*WHAT NEEDS TO BE DONE*
Look in the material below for the line with "Quest. This detector" and the line with "throughout this document.", then set down exactly those two lines and all lines between, nothing more.

*DATA FOR ANALYSIS*

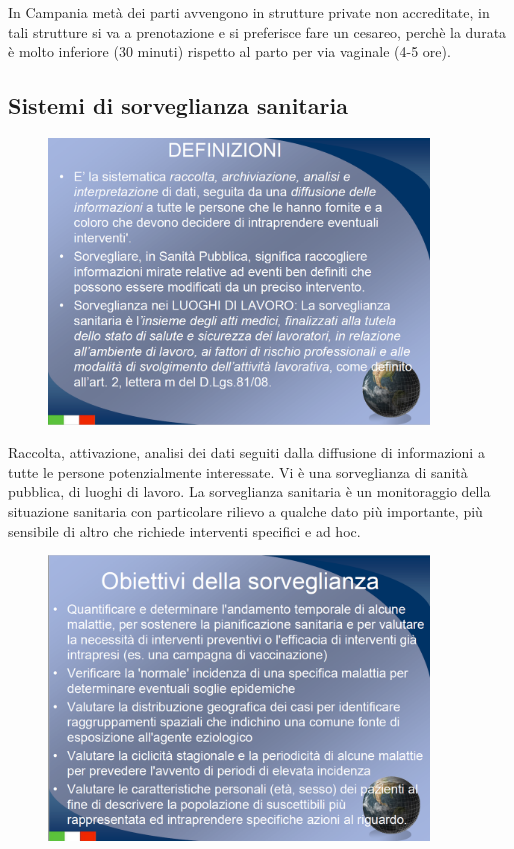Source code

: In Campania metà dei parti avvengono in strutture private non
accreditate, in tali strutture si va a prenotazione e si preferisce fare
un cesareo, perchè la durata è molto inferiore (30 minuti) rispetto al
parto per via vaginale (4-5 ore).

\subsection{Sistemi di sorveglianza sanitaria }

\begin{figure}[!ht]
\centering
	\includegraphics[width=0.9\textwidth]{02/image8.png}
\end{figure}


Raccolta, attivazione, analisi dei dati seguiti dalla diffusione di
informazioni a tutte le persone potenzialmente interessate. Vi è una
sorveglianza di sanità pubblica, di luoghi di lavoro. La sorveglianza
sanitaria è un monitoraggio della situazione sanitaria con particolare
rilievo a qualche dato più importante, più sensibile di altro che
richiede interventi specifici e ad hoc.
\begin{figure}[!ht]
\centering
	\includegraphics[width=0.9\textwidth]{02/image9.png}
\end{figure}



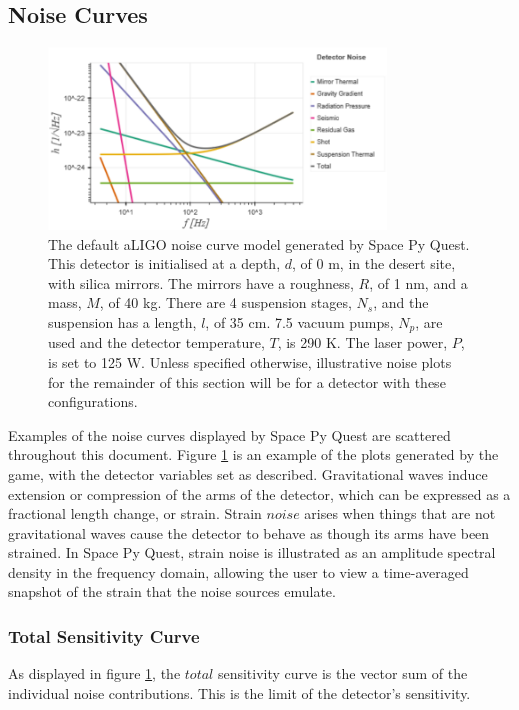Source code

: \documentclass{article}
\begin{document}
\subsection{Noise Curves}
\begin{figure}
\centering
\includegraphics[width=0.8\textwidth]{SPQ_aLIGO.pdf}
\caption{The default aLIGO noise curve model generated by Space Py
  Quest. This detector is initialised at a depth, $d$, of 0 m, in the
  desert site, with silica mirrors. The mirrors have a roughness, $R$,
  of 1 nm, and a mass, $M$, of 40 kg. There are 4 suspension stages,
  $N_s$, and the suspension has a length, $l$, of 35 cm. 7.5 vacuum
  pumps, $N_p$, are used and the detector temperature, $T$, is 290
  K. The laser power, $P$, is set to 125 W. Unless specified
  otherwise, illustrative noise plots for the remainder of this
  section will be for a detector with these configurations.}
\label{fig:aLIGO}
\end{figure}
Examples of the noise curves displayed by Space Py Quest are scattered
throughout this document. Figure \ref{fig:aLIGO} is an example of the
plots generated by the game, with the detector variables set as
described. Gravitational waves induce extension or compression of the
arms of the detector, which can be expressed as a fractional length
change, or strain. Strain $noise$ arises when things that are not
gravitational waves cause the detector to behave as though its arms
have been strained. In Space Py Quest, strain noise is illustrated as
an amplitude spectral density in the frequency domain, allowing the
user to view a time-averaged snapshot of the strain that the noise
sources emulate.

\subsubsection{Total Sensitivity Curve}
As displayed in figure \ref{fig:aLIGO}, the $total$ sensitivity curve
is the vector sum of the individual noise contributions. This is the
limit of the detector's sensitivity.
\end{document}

==

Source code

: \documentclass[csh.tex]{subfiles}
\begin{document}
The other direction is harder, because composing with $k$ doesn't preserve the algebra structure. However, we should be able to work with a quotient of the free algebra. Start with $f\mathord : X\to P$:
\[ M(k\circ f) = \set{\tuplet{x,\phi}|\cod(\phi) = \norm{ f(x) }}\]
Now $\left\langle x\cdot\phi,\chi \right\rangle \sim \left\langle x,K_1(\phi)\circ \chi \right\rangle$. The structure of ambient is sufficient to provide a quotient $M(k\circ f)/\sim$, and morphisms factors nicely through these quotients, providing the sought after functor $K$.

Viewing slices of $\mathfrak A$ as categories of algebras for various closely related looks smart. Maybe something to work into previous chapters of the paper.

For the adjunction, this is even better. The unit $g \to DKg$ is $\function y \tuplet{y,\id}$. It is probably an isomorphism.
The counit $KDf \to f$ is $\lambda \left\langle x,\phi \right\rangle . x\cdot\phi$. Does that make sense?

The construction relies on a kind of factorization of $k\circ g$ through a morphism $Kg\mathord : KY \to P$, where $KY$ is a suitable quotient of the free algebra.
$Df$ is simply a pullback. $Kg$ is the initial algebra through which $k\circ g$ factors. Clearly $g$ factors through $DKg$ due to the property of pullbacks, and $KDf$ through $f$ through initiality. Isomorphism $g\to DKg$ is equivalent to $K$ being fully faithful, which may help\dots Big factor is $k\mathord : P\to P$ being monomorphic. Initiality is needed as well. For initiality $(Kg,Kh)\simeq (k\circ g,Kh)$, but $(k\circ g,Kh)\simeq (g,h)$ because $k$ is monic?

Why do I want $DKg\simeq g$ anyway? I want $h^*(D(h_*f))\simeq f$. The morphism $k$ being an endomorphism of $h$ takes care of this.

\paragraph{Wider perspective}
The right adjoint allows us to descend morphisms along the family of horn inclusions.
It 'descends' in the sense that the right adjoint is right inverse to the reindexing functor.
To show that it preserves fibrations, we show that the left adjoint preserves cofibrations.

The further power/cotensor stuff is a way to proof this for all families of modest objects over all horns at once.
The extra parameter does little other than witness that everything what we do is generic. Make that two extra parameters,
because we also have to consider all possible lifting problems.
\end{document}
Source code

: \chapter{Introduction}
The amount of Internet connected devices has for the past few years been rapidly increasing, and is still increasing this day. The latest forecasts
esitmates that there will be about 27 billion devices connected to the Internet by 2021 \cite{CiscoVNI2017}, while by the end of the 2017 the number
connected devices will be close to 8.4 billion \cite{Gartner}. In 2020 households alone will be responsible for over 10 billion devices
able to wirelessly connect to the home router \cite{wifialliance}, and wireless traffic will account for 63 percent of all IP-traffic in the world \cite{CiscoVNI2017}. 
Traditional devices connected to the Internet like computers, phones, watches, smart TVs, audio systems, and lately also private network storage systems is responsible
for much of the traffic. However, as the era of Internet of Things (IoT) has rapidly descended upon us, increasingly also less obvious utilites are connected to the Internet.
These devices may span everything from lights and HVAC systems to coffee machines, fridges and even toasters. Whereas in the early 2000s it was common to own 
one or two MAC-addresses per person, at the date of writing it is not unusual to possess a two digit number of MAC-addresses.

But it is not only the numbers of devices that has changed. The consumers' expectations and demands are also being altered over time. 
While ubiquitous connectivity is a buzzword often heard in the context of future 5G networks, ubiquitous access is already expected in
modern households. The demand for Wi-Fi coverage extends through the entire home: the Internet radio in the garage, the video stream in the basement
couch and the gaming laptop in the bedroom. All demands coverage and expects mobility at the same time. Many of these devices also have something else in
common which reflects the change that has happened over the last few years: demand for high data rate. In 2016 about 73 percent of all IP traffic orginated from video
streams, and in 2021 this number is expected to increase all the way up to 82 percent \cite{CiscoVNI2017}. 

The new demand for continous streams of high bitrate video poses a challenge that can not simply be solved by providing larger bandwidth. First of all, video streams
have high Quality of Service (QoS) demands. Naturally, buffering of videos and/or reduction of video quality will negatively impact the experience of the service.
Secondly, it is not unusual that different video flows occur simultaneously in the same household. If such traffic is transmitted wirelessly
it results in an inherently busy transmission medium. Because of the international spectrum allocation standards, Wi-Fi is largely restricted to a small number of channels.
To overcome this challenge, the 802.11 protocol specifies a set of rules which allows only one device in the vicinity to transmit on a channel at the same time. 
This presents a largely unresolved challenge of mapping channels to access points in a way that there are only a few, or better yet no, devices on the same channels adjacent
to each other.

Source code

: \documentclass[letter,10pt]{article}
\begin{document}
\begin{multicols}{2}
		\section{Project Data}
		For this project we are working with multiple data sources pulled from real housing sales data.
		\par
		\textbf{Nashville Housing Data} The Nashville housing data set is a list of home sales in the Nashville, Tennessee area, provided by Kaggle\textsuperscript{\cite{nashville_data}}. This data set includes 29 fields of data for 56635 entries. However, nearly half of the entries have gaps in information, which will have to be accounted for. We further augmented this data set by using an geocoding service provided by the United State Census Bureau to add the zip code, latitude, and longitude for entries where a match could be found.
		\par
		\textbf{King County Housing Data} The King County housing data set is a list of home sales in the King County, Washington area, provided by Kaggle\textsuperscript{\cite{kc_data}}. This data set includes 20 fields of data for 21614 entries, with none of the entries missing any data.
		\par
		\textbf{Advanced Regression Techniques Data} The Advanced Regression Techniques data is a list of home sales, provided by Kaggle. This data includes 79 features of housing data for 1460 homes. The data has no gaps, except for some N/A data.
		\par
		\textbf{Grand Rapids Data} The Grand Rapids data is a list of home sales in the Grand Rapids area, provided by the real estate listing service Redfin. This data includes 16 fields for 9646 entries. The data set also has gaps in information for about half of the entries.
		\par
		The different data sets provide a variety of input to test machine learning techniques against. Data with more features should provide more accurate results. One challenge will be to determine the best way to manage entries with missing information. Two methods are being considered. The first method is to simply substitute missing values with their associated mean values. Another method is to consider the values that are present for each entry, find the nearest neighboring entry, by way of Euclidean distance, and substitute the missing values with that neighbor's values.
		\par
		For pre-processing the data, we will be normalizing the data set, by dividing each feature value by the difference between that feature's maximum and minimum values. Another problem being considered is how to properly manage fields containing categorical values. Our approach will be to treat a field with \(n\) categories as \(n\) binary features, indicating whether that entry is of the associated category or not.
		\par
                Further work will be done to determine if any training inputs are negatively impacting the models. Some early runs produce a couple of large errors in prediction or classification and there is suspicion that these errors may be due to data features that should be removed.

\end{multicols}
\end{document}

...

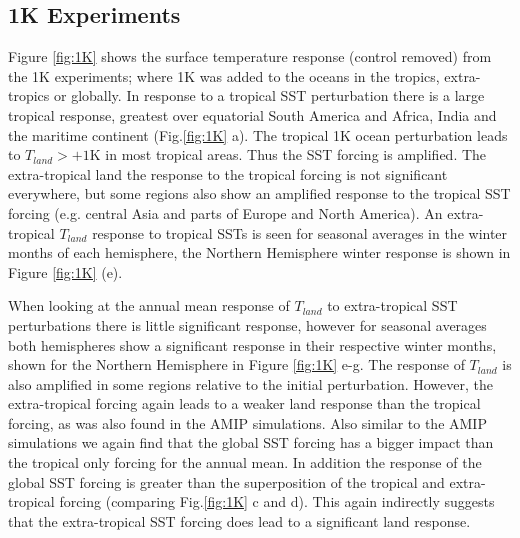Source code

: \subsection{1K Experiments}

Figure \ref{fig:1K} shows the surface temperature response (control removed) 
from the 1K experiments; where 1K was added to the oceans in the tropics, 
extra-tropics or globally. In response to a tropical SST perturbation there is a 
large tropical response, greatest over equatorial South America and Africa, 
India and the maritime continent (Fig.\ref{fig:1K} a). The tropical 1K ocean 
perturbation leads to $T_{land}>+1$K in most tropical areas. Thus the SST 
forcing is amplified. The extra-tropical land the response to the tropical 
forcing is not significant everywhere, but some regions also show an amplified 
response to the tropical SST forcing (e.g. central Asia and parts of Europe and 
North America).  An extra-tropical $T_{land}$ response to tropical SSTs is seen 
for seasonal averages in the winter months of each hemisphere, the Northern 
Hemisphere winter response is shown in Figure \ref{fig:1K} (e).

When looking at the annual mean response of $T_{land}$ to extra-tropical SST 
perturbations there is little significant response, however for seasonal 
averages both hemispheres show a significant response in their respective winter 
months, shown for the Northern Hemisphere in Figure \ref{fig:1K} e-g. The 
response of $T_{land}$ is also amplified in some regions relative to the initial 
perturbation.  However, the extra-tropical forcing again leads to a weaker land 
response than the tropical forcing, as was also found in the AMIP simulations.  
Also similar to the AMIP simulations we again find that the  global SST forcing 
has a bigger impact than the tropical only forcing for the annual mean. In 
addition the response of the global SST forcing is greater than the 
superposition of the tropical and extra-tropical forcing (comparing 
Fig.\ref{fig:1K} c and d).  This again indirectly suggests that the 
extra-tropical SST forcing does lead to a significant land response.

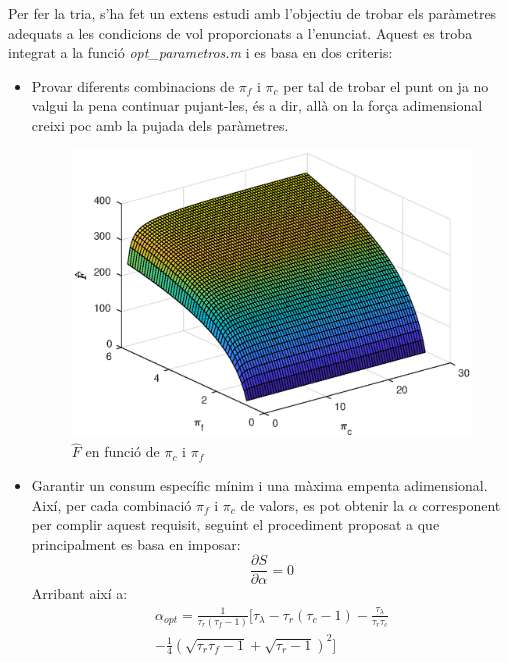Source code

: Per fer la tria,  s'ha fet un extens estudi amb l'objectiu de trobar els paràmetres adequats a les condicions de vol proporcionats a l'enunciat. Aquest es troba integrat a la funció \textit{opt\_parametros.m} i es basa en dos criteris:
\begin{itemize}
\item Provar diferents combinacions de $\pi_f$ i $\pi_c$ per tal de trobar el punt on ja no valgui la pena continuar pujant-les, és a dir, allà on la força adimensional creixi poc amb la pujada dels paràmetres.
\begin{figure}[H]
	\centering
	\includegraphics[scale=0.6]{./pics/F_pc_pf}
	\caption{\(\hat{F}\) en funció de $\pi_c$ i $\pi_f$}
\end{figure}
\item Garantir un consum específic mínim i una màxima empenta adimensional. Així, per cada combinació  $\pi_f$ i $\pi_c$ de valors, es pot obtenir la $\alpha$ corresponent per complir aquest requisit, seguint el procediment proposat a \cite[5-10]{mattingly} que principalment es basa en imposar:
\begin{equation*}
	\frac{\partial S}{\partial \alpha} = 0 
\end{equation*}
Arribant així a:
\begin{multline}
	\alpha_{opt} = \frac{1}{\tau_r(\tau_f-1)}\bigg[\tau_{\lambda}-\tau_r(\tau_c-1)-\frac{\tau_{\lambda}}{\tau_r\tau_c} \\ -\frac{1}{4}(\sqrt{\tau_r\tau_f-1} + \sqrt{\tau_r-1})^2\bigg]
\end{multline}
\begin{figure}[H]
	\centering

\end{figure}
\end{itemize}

*WRITTEN RESPONSE*
  Quest. This detector is initialised at a depth, $d$, of 0 m, in the
  desert site, with silica mirrors. The mirrors have a roughness, $R$,
  of 1 nm, and a mass, $M$, of 40 kg. There are 4 suspension stages,
  $N_s$, and the suspension has a length, $l$, of 35 cm. 7.5 vacuum
  pumps, $N_p$, are used and the detector temperature, $T$, is 290
  K. The laser power, $P$, is set to 125 W. Unless specified
  otherwise, illustrative noise plots for the remainder of this
  section will be for a detector with these configurations.}
\label{fig:aLIGO}
\end{figure}
Examples of the noise curves displayed by Space Py Quest are scattered
throughout this document. Figure \ref{fig:aLIGO} is an example of the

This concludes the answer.